We can say that $d$ is the greatest one and they are all greater than $0$. So, let $d \geq c \geq b \geq a \geq 0$. Now, using that, we can say that $b+c+d \geq a+c+d \geq a+b+d \geq a+b+c$ and $3a=(b+c+d)^{2010}\geq (a+c+d)^{2010}\geq (a+b+d)^{2010}\geq (a+b+c)^{2010}$, so now is $a \geq b \geq c \geq d$ $\implies$ $a=b=c=d$. So, $(3b)^{2010}=3b$ or $3^{2009}b^{2010}=b$ and finally $a=b=c=d=0$ or $a=b=c=d=\frac{1}{3}$

$k = a + b + c + d,p = b +c + d, q = a + c + d, r = a+b+d, s = a+b+c.$ $min(a,b,c,d)\geq 0 \implies min(p,q,r,s)\geq 0.$ $f(x)=x^{2010}-3(k - x)$, then $f'(x)=2010x^{2019}+3>0 $ (for $x \geq 0$) $\implies f(x)=0$ has at most 1 non-negative solution for fixed $k$. $f(p)=f(q)=f(r)=f(s)\implies p = q = r = s \implies k = \frac{4}{3} p\implies p^{2010}=p \implies p \in \{0, 1\} \implies a=b=c=d=0$ or $a=b=c=d=\frac{1}{3}$.

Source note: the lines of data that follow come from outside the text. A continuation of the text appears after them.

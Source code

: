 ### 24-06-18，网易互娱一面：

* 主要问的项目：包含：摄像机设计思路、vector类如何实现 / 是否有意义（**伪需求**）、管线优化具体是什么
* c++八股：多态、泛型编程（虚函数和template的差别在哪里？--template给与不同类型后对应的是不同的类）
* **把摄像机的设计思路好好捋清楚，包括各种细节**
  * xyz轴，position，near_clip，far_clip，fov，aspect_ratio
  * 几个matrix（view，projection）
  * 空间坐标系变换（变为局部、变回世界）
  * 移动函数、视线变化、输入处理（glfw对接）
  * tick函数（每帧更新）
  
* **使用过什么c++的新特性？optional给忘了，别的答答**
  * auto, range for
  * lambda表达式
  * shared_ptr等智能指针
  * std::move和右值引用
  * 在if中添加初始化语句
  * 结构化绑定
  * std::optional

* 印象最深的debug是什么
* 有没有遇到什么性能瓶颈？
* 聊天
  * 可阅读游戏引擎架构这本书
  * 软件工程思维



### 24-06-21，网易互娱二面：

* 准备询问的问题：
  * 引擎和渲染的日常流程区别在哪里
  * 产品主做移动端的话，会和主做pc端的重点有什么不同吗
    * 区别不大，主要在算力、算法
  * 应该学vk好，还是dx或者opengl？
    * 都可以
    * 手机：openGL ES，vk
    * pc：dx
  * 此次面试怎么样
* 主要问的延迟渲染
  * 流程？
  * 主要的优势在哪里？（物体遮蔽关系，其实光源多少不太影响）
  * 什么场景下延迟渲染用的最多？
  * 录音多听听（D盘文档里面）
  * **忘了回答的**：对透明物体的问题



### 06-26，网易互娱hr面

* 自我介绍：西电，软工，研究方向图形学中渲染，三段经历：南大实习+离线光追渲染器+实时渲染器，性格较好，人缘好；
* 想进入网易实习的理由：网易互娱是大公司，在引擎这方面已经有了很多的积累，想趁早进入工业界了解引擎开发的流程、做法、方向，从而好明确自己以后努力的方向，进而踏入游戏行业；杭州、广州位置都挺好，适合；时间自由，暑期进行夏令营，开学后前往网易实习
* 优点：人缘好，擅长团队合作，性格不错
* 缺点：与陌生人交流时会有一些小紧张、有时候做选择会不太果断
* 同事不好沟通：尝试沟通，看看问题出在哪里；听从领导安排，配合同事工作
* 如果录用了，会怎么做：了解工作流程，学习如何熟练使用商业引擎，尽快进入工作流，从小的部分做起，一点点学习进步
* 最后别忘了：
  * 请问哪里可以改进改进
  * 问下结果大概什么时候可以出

Answer. We claim that the only solutions are $(0,0,0,0)$ and $(\frac{1}{3},\frac{1}{3},\frac{1}{3},\frac{1}{3})$. Proof. Observe that the LHS is non-negative everywhere, so the RHS is also non-negative, thus $a,b,c,d\geq 0$. Suppose that not all are equal, then WLOG $a>b$. Then $3a=(b+c+d)^{2010}>3b=(a+c+d)^{2010}$. Since $b+c+d\geq 0$, $a+c+d \geq 0$, latter implies $b+c+d>a+c+d \iff b>a$ which is a clear contradiction. Then all $a,b,c,d$ are equal and we neet to solve $3a=(3a)^{2010}$. Let $x=3a$. Then we need to solve $x=x^{2010} \iff x(x^{2009}-1)=0$. One solution is $x=0$, the other is $1$ and there are no others since $f(x)=x^{2009}$ is strictly increasing. Thus the only solutions are $(0,0,0,0)$ and $(\frac{1}{3},\frac{1}{3},\frac{1}{3},\frac{1}{3})$, as desired. $\blacksquare$